Captain Freedom shouted a few quick orders and got the guards spaced out to cover more area. “All units,” he called over the radio, “this is Six. We have a major incursion at the northwest corner of the Big Wall. Request immediate assistance.”

At least two people replied, but their words were drowned out by another burst from Lady Liberty. One of the rounds shattered a bicycle helmet and pulped the skull beneath it. The ex dropped and vanished into the tide of dead things below. Two of the others he hit struggled back to their feet.

The guard closest to him, a rail-thin woman with gray-streaked hair, paused to reload her rifle. It was an old M1, and Freedom was impressed by how fast she loaded the magazine without pinching her thumb. She brought it back up just in time to shoot a chalk-skinned man in the face. The round took a chunk out of the Lexan visor of the ex’s helmet and knocked it back off the Big Wall.

A dead body threw itself up onto the platform a few feet away and struggled to its feet. Freedom took four quick steps and clotheslined it with a sweep of his massive arm. The ex pin-wheeled back off the wall.

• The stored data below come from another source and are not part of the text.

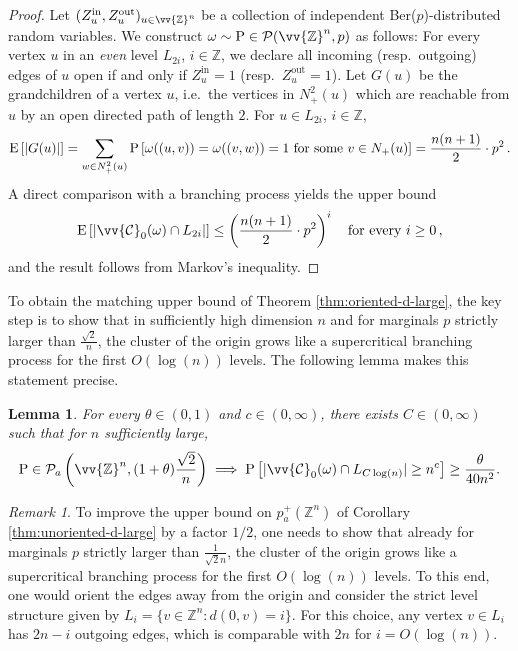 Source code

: \documentclass[11pt]{article}
\renewcommand{\P}{\mathrm{P}}
\newcommand{\Z}{\mathbb{Z}}
\DeclarePairedDelimiter{\abs}{\lvert}{\rvert}
\newtheorem{lemma}{Lemma}
\theoremstyle{remark}
\newtheorem{remark}{Remark}
\begin{document}
\begin{proof}
    Let $(Z^\text{in}_u, Z_u^\text{out})_{u \in \vv{\Z}^n}$ be a collection of independent Ber($p$)-distributed random variables. We construct $\omega \sim \P \in \mathcal{P}(\vv{\Z}^n, p)$ as follows: For every vertex $u$ in an \emph{even} level $L_{2i}$, $i \in \Z$, we declare all incoming (resp.\ outgoing) edges of $u$ open if and only if $Z^\text{in}_u = 1$ (resp.\ $Z^\text{out}_u = 1$). 
    Let $G(u)$ be the grandchildren of a vertex $u$, i.e.\ the vertices in $N_+^2(u)$ which are reachable from $u$ by an open directed path of length $2$. For $u \in L_{2i}$, $i\in \Z$,
    \begin{equation}
        \mathrm{E}\left[\abs{G(u)}\right] = \sum_{w\in N_+^2(u)} \P\left[ \omega((u,v))=\omega((v,w))=1\ \text{for some}\ v \in N_+(u) \right]  = \frac{n(n+1)}{2} \cdot p^2\,.
    \end{equation}
    A direct comparison with a branching process yields the upper bound 
    \begin{equation}
        \mathrm{E}\left[\abs{\vv{\mathcal{C}}_0(\omega) \cap L_{2i}}\right] \le \left(\frac{n(n+1)}{2} \cdot p^2\right)^i\quad \text{for every}\ i\ge 0\, ,
    \end{equation}
    and the result follows from Markov's inequality.
\end{proof}

To obtain the matching upper bound of Theorem \ref{thm:oriented-d-large}, the key step is to show that in sufficiently high dimension $n$ and for marginals $p$ strictly larger than $\frac{\sqrt{2}}{n}$, the cluster of the origin grows like a supercritical branching process for the first $O(\log(n))$ levels. The following lemma makes this statement precise.

\begin{lemma}\label{TightBranchingProcess}
    For every $\theta \in (0,1)$ and $c \in (0,\infty)$, there exists $C \in (0,\infty)$ such that for $n$ sufficiently large,
    \begin{equation}
        \P \in \mathcal{P}_a\left(\vv{\Z}^n,(1 + \theta)\frac{\sqrt{2}}{n} \right) \implies \P\left[\abs{\vv{\mathcal{C}}_0(\omega) \cap L_{C\log(n)}} \ge n^c \right] \ge \frac{\theta}{40 n^2}.
    \end{equation}
\end{lemma}

\begin{remark}
    To improve the upper bound on $p_a^+(\Z^n)$ of Corollary \ref{thm:unoriented-d-large} by a factor $1/2$, one needs to show that already for marginals $p$ strictly larger than $\frac{1}{\sqrt{2} n}$, the cluster of the origin grows like a supercritical branching process for the first $O(\log(n))$ levels. To this end, one would orient the edges away from the origin and consider the strict level structure given by $L_i = \{v \in \mathbb{Z}^n : d(0,v) = i\}$. For this choice, any vertex $v \in L_i$ has $2n-i$ outgoing edges, which is comparable with $2n$ for $i = O(\log(n))$.
\end{remark}
\end{document}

Another guard near the far end stopped to reload, but an ex crawled over the edge of the platform just as he pulled the magazine. He slammed the rifle stock into the zombie’s face, right below the brim of its yellow hard hat, then smashed it again when the dead woman grabbed at his knee. The ex trembled and fell limp across the plywood.

The guard with the baseball bat, a wiry man with Asian features, swung a line drive that knocked one of Legion’s puppets into the air. There was too much force behind the swing, though, and the man stumbled forward on the follow-through. His body bent over the ropes and the lines flexed. He dropped the bat, flailed for the lines, and added to his own momentum. An ex grabbed one of the waving hands and threw itself off the wall, dragging the man with it.

Freedom leaped to help the man, soaring two dozen feet along the top of the wall, but it was too late. The exes closest to the wall passed the guard back over their heads, carrying him away from safety. He had time to look back at his friends before the dead things dropped him on the ground and fell on him. Then he started screaming.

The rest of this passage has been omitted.